Selon un article publié par le quotidien suisse Le Matin, il existerait mêmes des "bordels d’animaux" chez nos voisins allemands. La piste de réseaux zoophiles est également mise en avant au côté d’éleveurs qui prostituent leurs bêtes contre de l’argent.
Une chose est sûre pour Claudia Lotz, responsable de l’antenne berlinoise de la Fédération contre le viol des animaux (BMT), "du hamster jusqu’aux serpents en passant par les chevaux et les chiens, toutes les espèces sont violées. Dans notre asile de Brême, l’Arche de Noé, nous avons récupéré des animaux traumatisés comme, par exemple, ce chihuahua violé par son propriétaire avec des parties génitales déchirées".
Le livre Souffrance des animaux : le silence (Verschwiegenes Tierleid) aborde aussi cette triste réalité. Le bouquin comptabilise les violences sexuelles dont sont victimes les bêtes depuis 2000. Il parle par exemple du cas d’un homme de 45 ans qui s’est fait surprendre par la police en train de violer un cochon au zoo Wilhelma à Stuttgart.
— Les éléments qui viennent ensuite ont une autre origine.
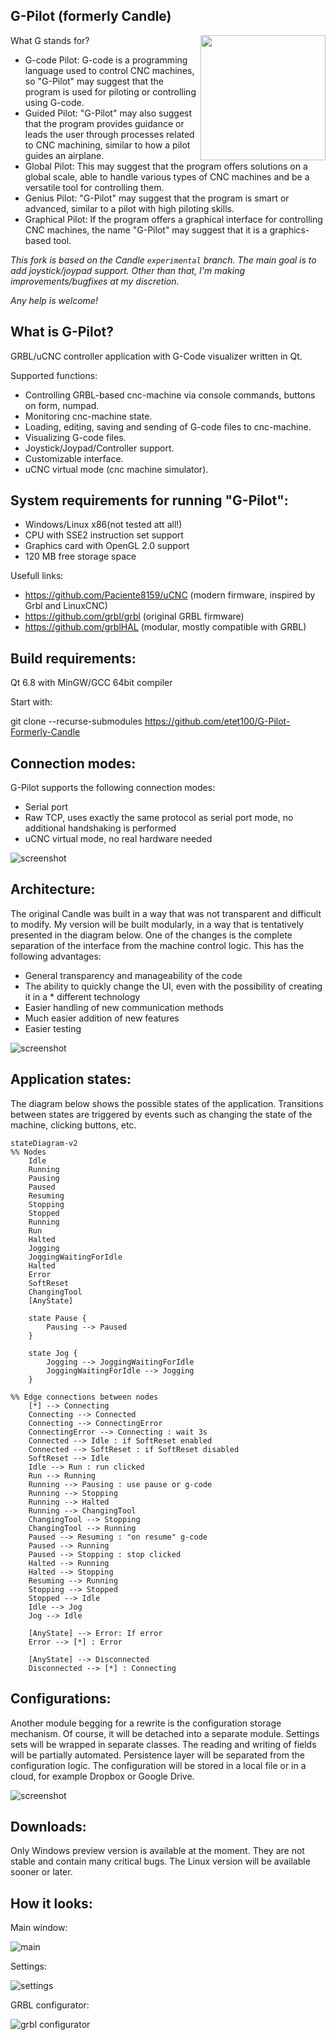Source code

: G-Pilot (formerly Candle)
-----------
<img src="screenshots/gpilot_big.jpg" width="200" height="200" align="right">
What G stands for?

- G-code Pilot: G-code is a programming language used to control CNC machines, so "G-Pilot" may suggest that the program is used for piloting or controlling using G-code.
- Guided Pilot: "G-Pilot" may also suggest that the program provides guidance or leads the user through processes related to CNC machining, similar to how a pilot guides an airplane.
- Global Pilot: This may suggest that the program offers solutions on a global scale, able to handle various types of CNC machines and be a versatile tool for controlling them.
- Genius Pilot: "G-Pilot" may suggest that the program is smart or advanced, similar to a pilot with high piloting skills.
- Graphical Pilot: If the program offers a graphical interface for controlling CNC machines, the name "G-Pilot" may suggest that it is a graphics-based tool.

*This fork is based on the Candle `experimental` branch. The main goal is to add joystick/joypad support. Other than that, I'm making improvements/bugfixes at my discretion.*

*Any help is welcome!*

What is G-Pilot?
-----------

GRBL/uCNC controller application with G-Code visualizer written in Qt.

Supported functions:
* Controlling GRBL-based cnc-machine via console commands, buttons on form, numpad.
* Monitoring cnc-machine state.
* Loading, editing, saving and sending of G-code files to cnc-machine.
* Visualizing G-code files.
* Joystick/Joypad/Controller support.
* Customizable interface.
* uCNC virtual mode (cnc machine simulator).

System requirements for running "G-Pilot":
-------------------
* Windows/Linux x86(not tested att all!)
* CPU with SSE2 instruction set support
* Graphics card with OpenGL 2.0 support
* 120 MB free storage space

Usefull links:

* https://github.com/Paciente8159/uCNC (modern firmware, inspired by Grbl and LinuxCNC)
* https://github.com/grbl/grbl (original GRBL firmware)
* https://github.com/grblHAL (modular, mostly compatible with GRBL)

Build requirements:
-------------------
Qt 6.8 with MinGW/GCC 64bit compiler

Start with:

git clone --recurse-submodules https://github.com/etet100/G-Pilot-Formerly-Candle

Connection modes:
-----------------

G-Pilot supports the following connection modes:
* Serial port
* Raw TCP, uses exactly the same protocol as serial port mode, no additional handshaking is performed
* uCNC virtual mode, no real hardware needed

![screenshot](/screenshots/screenshot_connection_modes.png)

Architecture:
-------------

The original Candle was built in a way that was not transparent and difficult to modify. My version will be built modularly, in a way that is tentatively presented in the diagram below. One of the changes is the complete separation of the interface from the machine control logic. This has the following advantages:

* General transparency and manageability of the code
* The ability to quickly change the UI, even with the possibility of creating it in a * different technology
* Easier handling of new communication methods
* Much easier addition of new features
* Easier testing

![screenshot](/screenshots/arch1.png)

Application states:
-------------------

The diagram below shows the possible states of the application. Transitions between states are triggered by events such as changing the state of the machine, clicking buttons, etc.

```mermaid
stateDiagram-v2
%% Nodes
    Idle
    Running
    Pausing
    Paused
    Resuming
    Stopping
    Stopped
    Running
    Run
    Halted
    Jogging
    JoggingWaitingForIdle
    Halted
    Error
    SoftReset
    ChangingTool
    [AnyState]

    state Pause {
        Pausing --> Paused
    }

    state Jog {
        Jogging --> JoggingWaitingForIdle
        JoggingWaitingForIdle --> Jogging
    }

%% Edge connections between nodes
    [*] --> Connecting
    Connecting --> Connected
    Connecting --> ConnectingError
    ConnectingError --> Connecting : wait 3s
    Connected --> Idle : if SoftReset enabled
    Connected --> SoftReset : if SoftReset disabled
    SoftReset --> Idle
    Idle --> Run : run clicked
    Run --> Running
    Running --> Pausing : use pause or g-code
    Running --> Stopping
    Running --> Halted
    Running --> ChangingTool
    ChangingTool --> Stopping
    ChangingTool --> Running
    Paused --> Resuming : "on resume" g-code
    Paused --> Running
    Paused --> Stopping : stop clicked
    Halted --> Running
    Halted --> Stopping
    Resuming --> Running
    Stopping --> Stopped
    Stopped --> Idle
    Idle --> Jog
    Jog --> Idle

    [AnyState] --> Error: If error
    Error --> [*] : Error

    [AnyState] --> Disconnected
    Disconnected --> [*] : Connecting
```

Configurations:
---------------

Another module begging for a rewrite is the configuration storage mechanism. Of course, it will be detached into a separate module. Settings sets will be wrapped in separate classes. The reading and writing of fields will be partially automated. Persistence layer will be separated from the configuration logic. The configuration will be stored in a local file or in a cloud, for example Dropbox or Google Drive.

![screenshot](/screenshots/arch2.png)

Downloads:
----------
Only Windows preview version is available at the moment. They are not stable and contain many critical bugs. The Linux version will be available sooner or later.

How it looks:
-------------

Main window:

![main](/screenshots/screenshot_main.png)

Settings:

![settings](/screenshots/screenshot_settings.png)

GRBL configurator:

![grbl configurator](/screenshots/screenshot_grbl_configurator.png)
Dans le courant du mois d’août à Berlin, BMT a organisé une manifestation pour sensibiliser l’opinion publique.
Si jamais la loi devenait plus sévère, les zoophiles peuvent toujours se rabattre sur le godemiché équin ou canin que l’industrie du sexe, toujours en avance d’un coup, propose déjà.

Légende photo : Membres de la Fédération BMT qui dénoncent l’impunité des zoophiles en Allemagne.